YOUR GOAL: Return an exact copy of the data, starting at its first line and ending at the line that contains "- Tailwind CSS / SASS", minus any pictures.

━━ RECORDS FOR PROCESSING

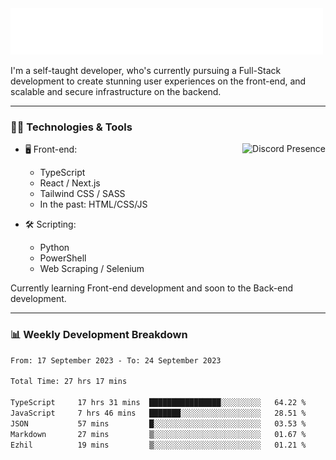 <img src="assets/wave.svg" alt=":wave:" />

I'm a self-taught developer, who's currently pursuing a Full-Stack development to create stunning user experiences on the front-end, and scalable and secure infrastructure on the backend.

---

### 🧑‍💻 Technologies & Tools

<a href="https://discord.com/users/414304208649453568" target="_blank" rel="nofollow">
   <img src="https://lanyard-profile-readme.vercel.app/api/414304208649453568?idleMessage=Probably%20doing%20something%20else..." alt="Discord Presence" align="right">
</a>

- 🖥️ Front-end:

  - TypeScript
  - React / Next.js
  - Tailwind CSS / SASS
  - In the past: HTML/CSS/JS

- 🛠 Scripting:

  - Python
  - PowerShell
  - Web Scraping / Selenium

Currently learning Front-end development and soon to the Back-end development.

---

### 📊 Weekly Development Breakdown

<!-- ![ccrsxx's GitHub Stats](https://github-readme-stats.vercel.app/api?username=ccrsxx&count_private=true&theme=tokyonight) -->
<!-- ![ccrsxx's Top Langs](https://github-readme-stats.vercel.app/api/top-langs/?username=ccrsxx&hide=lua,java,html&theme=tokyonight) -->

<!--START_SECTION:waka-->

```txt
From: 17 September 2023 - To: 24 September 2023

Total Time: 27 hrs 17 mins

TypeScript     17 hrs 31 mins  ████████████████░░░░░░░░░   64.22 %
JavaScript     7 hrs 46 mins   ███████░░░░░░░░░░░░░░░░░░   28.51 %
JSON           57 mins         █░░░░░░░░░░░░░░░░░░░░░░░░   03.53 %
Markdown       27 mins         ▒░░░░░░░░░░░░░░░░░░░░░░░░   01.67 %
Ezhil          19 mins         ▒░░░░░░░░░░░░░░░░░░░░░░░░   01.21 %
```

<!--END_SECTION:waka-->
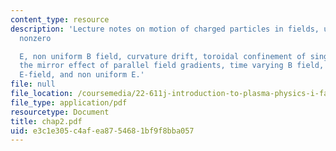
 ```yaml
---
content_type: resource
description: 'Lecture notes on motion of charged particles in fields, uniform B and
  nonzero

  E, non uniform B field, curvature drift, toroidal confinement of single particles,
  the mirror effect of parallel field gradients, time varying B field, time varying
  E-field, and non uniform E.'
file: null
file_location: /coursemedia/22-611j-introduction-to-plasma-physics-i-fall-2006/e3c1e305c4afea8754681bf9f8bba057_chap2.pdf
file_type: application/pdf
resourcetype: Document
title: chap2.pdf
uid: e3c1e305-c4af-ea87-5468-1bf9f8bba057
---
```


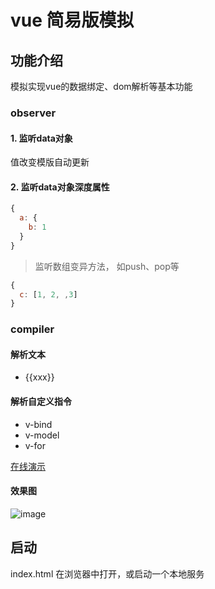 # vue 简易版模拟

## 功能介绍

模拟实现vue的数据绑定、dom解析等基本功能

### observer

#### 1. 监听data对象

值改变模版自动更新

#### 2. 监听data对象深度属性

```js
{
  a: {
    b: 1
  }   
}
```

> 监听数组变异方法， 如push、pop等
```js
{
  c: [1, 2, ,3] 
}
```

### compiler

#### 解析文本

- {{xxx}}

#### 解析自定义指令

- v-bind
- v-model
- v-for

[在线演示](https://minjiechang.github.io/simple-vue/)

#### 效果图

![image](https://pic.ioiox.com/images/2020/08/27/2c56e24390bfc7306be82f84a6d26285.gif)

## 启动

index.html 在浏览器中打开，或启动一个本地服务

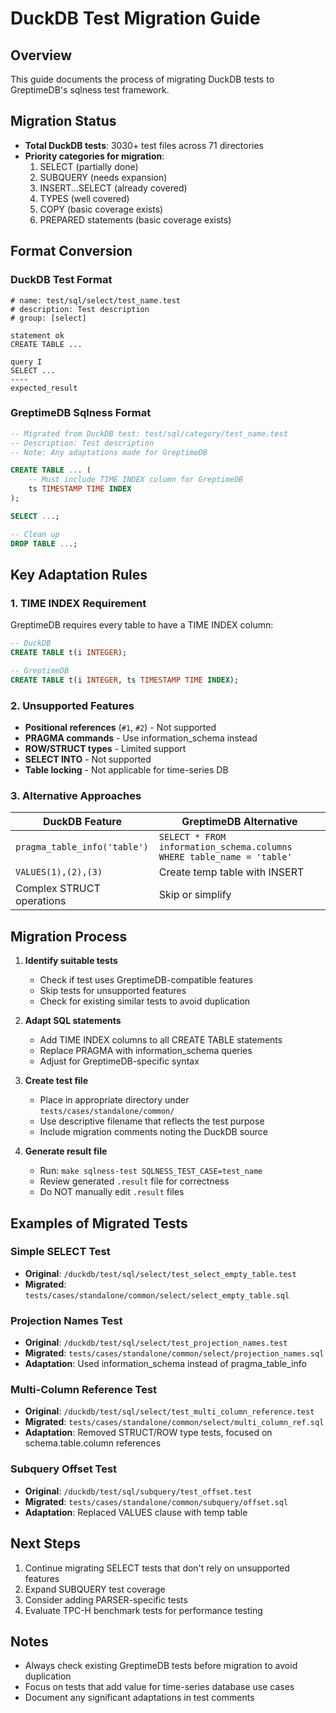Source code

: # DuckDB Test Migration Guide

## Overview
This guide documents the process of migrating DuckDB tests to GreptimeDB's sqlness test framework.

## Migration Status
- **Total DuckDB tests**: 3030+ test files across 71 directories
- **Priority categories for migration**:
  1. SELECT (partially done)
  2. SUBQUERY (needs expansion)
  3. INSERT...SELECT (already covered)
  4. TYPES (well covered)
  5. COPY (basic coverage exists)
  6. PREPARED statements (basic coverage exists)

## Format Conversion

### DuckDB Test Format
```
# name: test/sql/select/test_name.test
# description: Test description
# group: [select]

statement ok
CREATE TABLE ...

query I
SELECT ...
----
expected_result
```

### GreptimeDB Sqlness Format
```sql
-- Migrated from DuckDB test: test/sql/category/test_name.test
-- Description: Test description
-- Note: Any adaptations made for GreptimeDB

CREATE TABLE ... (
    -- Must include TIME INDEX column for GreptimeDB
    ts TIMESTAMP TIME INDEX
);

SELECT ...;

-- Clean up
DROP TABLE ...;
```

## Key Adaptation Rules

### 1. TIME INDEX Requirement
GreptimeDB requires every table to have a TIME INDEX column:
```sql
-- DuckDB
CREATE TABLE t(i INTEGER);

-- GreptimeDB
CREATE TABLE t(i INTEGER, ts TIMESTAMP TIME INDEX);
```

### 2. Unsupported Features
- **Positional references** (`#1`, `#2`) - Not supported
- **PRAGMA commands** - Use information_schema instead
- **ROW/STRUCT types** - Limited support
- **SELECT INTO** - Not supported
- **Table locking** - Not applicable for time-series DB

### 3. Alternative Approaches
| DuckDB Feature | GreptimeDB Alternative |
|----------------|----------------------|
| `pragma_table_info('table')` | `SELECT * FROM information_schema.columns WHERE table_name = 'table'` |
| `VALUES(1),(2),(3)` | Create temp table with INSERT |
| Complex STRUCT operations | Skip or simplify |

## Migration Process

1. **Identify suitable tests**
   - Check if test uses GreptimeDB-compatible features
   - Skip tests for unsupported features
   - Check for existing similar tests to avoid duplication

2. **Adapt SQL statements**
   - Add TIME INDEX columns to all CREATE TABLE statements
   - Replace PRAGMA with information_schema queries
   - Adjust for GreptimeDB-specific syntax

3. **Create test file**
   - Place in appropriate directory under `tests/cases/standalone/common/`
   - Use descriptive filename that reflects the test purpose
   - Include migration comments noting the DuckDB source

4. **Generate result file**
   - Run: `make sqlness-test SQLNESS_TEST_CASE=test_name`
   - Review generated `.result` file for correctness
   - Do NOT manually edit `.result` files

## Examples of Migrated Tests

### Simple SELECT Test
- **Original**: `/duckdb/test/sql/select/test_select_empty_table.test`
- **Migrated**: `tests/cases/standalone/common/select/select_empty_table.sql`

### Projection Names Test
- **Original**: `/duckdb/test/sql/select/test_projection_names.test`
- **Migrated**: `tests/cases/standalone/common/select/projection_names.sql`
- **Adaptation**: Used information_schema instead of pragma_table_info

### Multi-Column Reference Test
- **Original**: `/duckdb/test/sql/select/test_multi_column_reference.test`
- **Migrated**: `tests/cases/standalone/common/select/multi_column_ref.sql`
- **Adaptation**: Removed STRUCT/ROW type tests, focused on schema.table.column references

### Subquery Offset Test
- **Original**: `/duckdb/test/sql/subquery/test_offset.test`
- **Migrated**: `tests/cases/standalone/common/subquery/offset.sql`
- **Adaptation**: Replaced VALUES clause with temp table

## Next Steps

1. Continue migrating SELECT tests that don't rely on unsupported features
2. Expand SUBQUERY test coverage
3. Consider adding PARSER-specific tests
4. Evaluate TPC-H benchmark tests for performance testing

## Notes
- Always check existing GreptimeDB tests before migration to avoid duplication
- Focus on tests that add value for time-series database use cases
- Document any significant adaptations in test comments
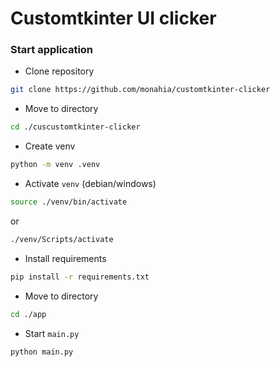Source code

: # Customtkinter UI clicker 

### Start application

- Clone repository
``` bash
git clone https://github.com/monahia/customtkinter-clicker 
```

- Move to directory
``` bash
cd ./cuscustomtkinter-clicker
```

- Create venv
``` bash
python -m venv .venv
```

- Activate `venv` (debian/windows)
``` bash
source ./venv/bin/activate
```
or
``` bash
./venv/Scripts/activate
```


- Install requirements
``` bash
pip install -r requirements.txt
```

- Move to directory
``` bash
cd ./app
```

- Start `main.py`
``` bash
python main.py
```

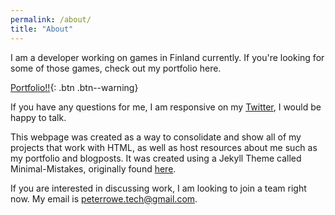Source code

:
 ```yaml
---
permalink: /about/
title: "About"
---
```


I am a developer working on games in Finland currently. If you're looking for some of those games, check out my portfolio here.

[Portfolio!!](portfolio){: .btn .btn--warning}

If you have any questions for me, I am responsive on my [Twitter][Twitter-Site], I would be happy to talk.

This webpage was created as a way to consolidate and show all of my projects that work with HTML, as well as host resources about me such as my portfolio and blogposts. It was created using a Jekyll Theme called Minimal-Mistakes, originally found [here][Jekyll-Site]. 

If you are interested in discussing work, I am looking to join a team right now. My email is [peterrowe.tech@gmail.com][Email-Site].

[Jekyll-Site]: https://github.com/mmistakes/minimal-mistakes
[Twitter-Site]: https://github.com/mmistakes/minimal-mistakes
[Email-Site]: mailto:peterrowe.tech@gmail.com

━━━━

ANSWER SPACE:
 <img src="assets/wave.svg" alt=":wave:" />

I'm a self-taught developer, who's currently pursuing a Full-Stack development to create stunning user experiences on the front-end, and scalable and secure infrastructure on the backend.

---

### 🧑‍💻 Technologies & Tools

<a href="https://discord.com/users/414304208649453568" target="_blank" rel="nofollow">
   <img src="https://lanyard-profile-readme.vercel.app/api/414304208649453568?idleMessage=Probably%20doing%20something%20else..." alt="Discord Presence" align="right">
</a>

- 🖥️ Front-end:

  - TypeScript
  - React / Next.js
  - Tailwind CSS / SASS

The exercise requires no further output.